She is getting better at sleeping in the crate during the night, (the first night was long for all of us), she wakes us up when she needs to go potty then she still needs to see us right nxt to her crate before resuming sleep. She still cries/whines when we are away from the crate or in another room (even if she can see us but cant get to us).

Still working on getting her to feel secure enough not to cry when we are not in eyesight (i'd like to be able to go out again at some point ?)

She also likes to nibble on everything so a chew toy seems to help 80% of the time, on other times she gets very excited to play and will jump up at us with her mouth open and sometimes takes a nibble :s thats probably gonna be the hardest habit to break.


----------



## nattyk (Oct 10, 2016)

Hi, I am novice myself and have only had mine a week! But I figure the more opinions the better? I have heard with cockapoos if you get them used to sleeping in the same room as you they can develop sep. anxiety.

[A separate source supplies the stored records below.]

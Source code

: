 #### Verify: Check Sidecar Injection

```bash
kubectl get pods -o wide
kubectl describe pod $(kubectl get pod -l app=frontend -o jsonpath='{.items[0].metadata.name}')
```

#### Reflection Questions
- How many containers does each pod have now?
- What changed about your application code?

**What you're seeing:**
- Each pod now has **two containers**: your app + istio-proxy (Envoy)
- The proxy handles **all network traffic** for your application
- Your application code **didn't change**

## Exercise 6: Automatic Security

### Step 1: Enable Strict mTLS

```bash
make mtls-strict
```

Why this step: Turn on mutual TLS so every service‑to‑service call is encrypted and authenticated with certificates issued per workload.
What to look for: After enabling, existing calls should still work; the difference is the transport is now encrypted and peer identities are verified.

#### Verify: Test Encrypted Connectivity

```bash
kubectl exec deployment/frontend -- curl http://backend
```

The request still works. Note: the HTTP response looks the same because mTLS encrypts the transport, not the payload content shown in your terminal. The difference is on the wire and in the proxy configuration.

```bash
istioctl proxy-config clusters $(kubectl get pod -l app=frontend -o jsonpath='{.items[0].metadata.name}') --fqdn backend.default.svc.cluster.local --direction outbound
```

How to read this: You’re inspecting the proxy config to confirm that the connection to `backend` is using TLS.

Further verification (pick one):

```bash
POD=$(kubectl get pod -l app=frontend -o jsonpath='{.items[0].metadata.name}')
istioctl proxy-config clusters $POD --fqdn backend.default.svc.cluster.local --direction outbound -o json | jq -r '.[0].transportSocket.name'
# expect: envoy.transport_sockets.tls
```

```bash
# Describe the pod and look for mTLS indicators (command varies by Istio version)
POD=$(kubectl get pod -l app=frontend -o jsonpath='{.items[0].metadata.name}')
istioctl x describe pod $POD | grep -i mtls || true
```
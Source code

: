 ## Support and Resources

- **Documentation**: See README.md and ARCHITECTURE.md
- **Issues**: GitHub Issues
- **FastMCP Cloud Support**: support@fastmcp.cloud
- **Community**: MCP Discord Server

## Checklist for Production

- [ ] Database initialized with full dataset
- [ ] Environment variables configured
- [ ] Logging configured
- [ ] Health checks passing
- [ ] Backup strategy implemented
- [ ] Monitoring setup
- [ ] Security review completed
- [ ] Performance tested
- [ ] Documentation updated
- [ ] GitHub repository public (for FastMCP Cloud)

Of course this has to vary case to case but I knew for me I wanted to do whatever possible to eliminate that as I will be a full time student next year and need him to be ok alone (for reasonable amounts of time). Again only had him a week, but crate training has been an upswing. The first few nights he would cry for a half hour, and again after his potty breaks and when he went back in the middle of the night. So so sad to hear, even from upstairs, but happy to report this has been the second night I barely hear a whimper from him. My suggestion would be, if you can bear it, put the crate in the kitchen or wherever your desired place is. I think sleeping near and next to him will only reinforce that he needs to see you to be ok, and for me at least, that cant be the case. I am sure there are tons of people who have chosen to have them in their rooms from the getgo and its fine! Just my 2 cents


----------



## Cat 53 (Aug 26, 2012)

In answer to the separation anxiety if you have them with you all the time.....I don't think so. In my eyes, if you give your puppies everything they need to make them secure then there should be no problem when you need to leave them later. My mini schnauzer used to sleep on my bed as a puppy. She chose to sleep in her box doewnstairs as she grew. Could leave her without problems.


----------



## 2ndhandgal (Aug 29, 2011)

Just to chime in on the separation anxiety issue - Molly came to me at 17 months old, she had been sleeping in the kitchen at night in her former home and I was told was able to be left 4 hours. She did not cope with 4 minutes alone let alone hours!!

She sleeps in my room (and now on my bed  ) and is happy and secure and this has allowed me to get her gradually used to being left during the day.


----------